Required action> Give back exactly the lines from the start of the entries below to the line holding "nichts angegeben wird.", that line included, and leave every picture out.

Records from a collection
____

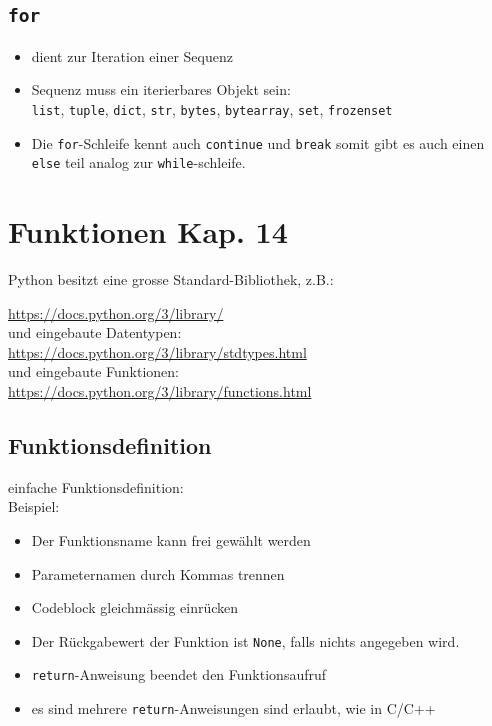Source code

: \subsection{\texttt{for}}

\begin{itemize}
	\item dient zur Iteration einer Sequenz
	\item Sequenz muss ein iterierbares Objekt sein:\\
	\texttt{list}, \texttt{tuple}, \texttt{dict}, \texttt{str}, \texttt{bytes}, \texttt{bytearray}, \texttt{set}, \texttt{frozenset}
	\item Die \texttt{for}-Schleife kennt auch \texttt{continue} und \texttt{break} somit gibt es auch einen \texttt{else} teil analog zur \texttt{while}-schleife.
\end{itemize}



\section[Funktionen]{Funktionen \tiny{Kap. 14}}
Python besitzt eine grosse Standard-Bibliothek, z.B.:

\url{https://docs.python.org/3/library/}\\

und eingebaute Datentypen:\\
\url{https://docs.python.org/3/library/stdtypes.html}\\

und eingebaute Funktionen:\\
\url{https://docs.python.org/3/library/functions.html}

\subsection{Funktionsdefinition}
einfache Funktionsdefinition:\\


Beispiel:\\


\begin{itemize}
	\item Der Funktionsname kann frei gewählt werden
	\item Parameternamen durch Kommas trennen
	\item Codeblock gleichmässig einrücken
	\item Der Rückgabewert der Funktion ist \texttt{None}, falls nichts angegeben wird.
	\item \texttt{return}-Anweisung beendet den Funktionsaufruf
	\item es sind mehrere \texttt{return}-Anweisungen sind erlaubt, wie in C/C++
\end{itemize}

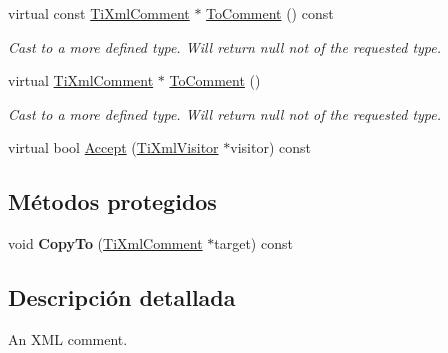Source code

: \begin{DoxyCompactItemize}
\item 
\hypertarget{classTiXmlComment_a00fb4215c20a2399ea05ac9b9e7e68a0}{virtual const \hyperlink{classTiXmlComment}{\-Ti\-Xml\-Comment} $\ast$ \hyperlink{classTiXmlComment_a00fb4215c20a2399ea05ac9b9e7e68a0}{\-To\-Comment} () const }\label{classTiXmlComment_a00fb4215c20a2399ea05ac9b9e7e68a0}

\begin{DoxyCompactList}\small\item\em \-Cast to a more defined type. \-Will return null not of the requested type. \end{DoxyCompactList}\item 
\hypertarget{classTiXmlComment_acc7c7e07e13c23f17797d642981511df}{virtual \hyperlink{classTiXmlComment}{\-Ti\-Xml\-Comment} $\ast$ \hyperlink{classTiXmlComment_acc7c7e07e13c23f17797d642981511df}{\-To\-Comment} ()}\label{classTiXmlComment_acc7c7e07e13c23f17797d642981511df}

\begin{DoxyCompactList}\small\item\em \-Cast to a more defined type. \-Will return null not of the requested type. \end{DoxyCompactList}\item 
virtual bool \hyperlink{classTiXmlComment_a4382de0e50da973f11a23ea5852568bd}{\-Accept} (\hyperlink{classTiXmlVisitor}{\-Ti\-Xml\-Visitor} $\ast$visitor) const 
\end{DoxyCompactItemize}
\subsection*{\-Métodos protegidos}
\begin{DoxyCompactItemize}
\item 
\hypertarget{classTiXmlComment_a3175b2f27628f4fb7a043897930cd934}{void {\bfseries \-Copy\-To} (\hyperlink{classTiXmlComment}{\-Ti\-Xml\-Comment} $\ast$target) const }\label{classTiXmlComment_a3175b2f27628f4fb7a043897930cd934}

\end{DoxyCompactItemize}


\subsection{\-Descripción detallada}
\-An \-X\-M\-L comment. 

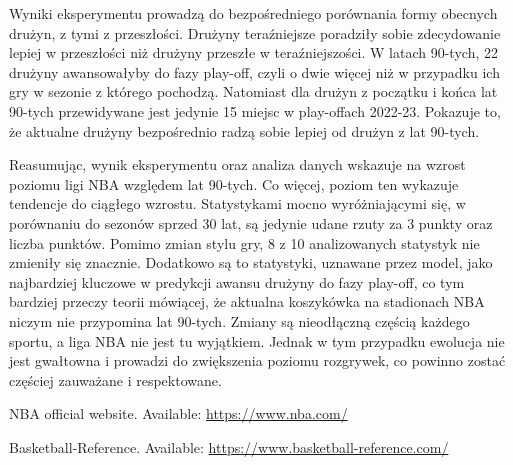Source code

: \documentclass{article}
\begin{document}
Wyniki eksperymentu prowadzą do bezpośredniego porównania formy obecnych drużyn, z tymi z przeszłości. Drużyny teraźniejsze poradziły sobie zdecydowanie lepiej w przeszłości niż drużyny przeszłe w teraźniejszości. W latach 90-tych, 22 drużyny awansowałyby do fazy play-off, czyli o dwie więcej niż w przypadku ich gry w sezonie z którego pochodzą. Natomiast dla drużyn z początku i końca lat 90-tych przewidywane jest jedynie 15 miejsc w play-offach 2022-23. Pokazuje to, że aktualne drużyny bezpośrednio radzą sobie lepiej od drużyn z lat 90-tych.

Reasumując, wynik eksperymentu oraz analiza danych wskazuje na wzrost poziomu ligi NBA względem lat 90-tych. Co więcej, poziom ten wykazuje tendencje do ciągłego wzrostu. Statystykami mocno wyróżniającymi się, w porównaniu do sezonów sprzed 30 lat, są jedynie udane rzuty za 3 punkty oraz liczba punktów. Pomimo zmian stylu gry, 8 z 10 analizowanych statystyk nie zmieniły się znacznie. Dodatkowo są to statystyki, uznawane przez model, jako najbardziej kluczowe w predykcji awansu drużyny do fazy play-off, co tym bardziej przeczy teorii mówiącej, że aktualna koszykówka na stadionach NBA niczym nie przypomina lat 90-tych. Zmiany są nieodłączną częścią każdego sportu, a liga NBA nie jest tu wyjątkiem. Jednak w tym przypadku ewolucja nie jest gwałtowna i prowadzi do zwiększenia poziomu rozgrywek, co powinno zostać częściej zauważane i respektowane.







\begin{thebibliography}{9}
NBA official website. Available: \url{https://www.nba.com/}

Basketball-Reference. Available: \url{https://www.basketball-reference.com/}

\end{thebibliography}
\end{document}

____

Response below>
Source code

: \subsection{\texttt{for}}

\begin{itemize}
	\item dient zur Iteration einer Sequenz
	\item Sequenz muss ein iterierbares Objekt sein:\\
	\texttt{list}, \texttt{tuple}, \texttt{dict}, \texttt{str}, \texttt{bytes}, \texttt{bytearray}, \texttt{set}, \texttt{frozenset}
	\item Die \texttt{for}-Schleife kennt auch \texttt{continue} und \texttt{break} somit gibt es auch einen \texttt{else} teil analog zur \texttt{while}-schleife.
\end{itemize}



\section[Funktionen]{Funktionen \tiny{Kap. 14}}
Python besitzt eine grosse Standard-Bibliothek, z.B.:

\url{https://docs.python.org/3/library/}\\

und eingebaute Datentypen:\\
\url{https://docs.python.org/3/library/stdtypes.html}\\

und eingebaute Funktionen:\\
\url{https://docs.python.org/3/library/functions.html}

\subsection{Funktionsdefinition}
einfache Funktionsdefinition:\\


Beispiel:\\


\begin{itemize}
	\item Der Funktionsname kann frei gewählt werden
	\item Parameternamen durch Kommas trennen
	\item Codeblock gleichmässig einrücken
	\item Der Rückgabewert der Funktion ist \texttt{None}, falls nichts angegeben wird.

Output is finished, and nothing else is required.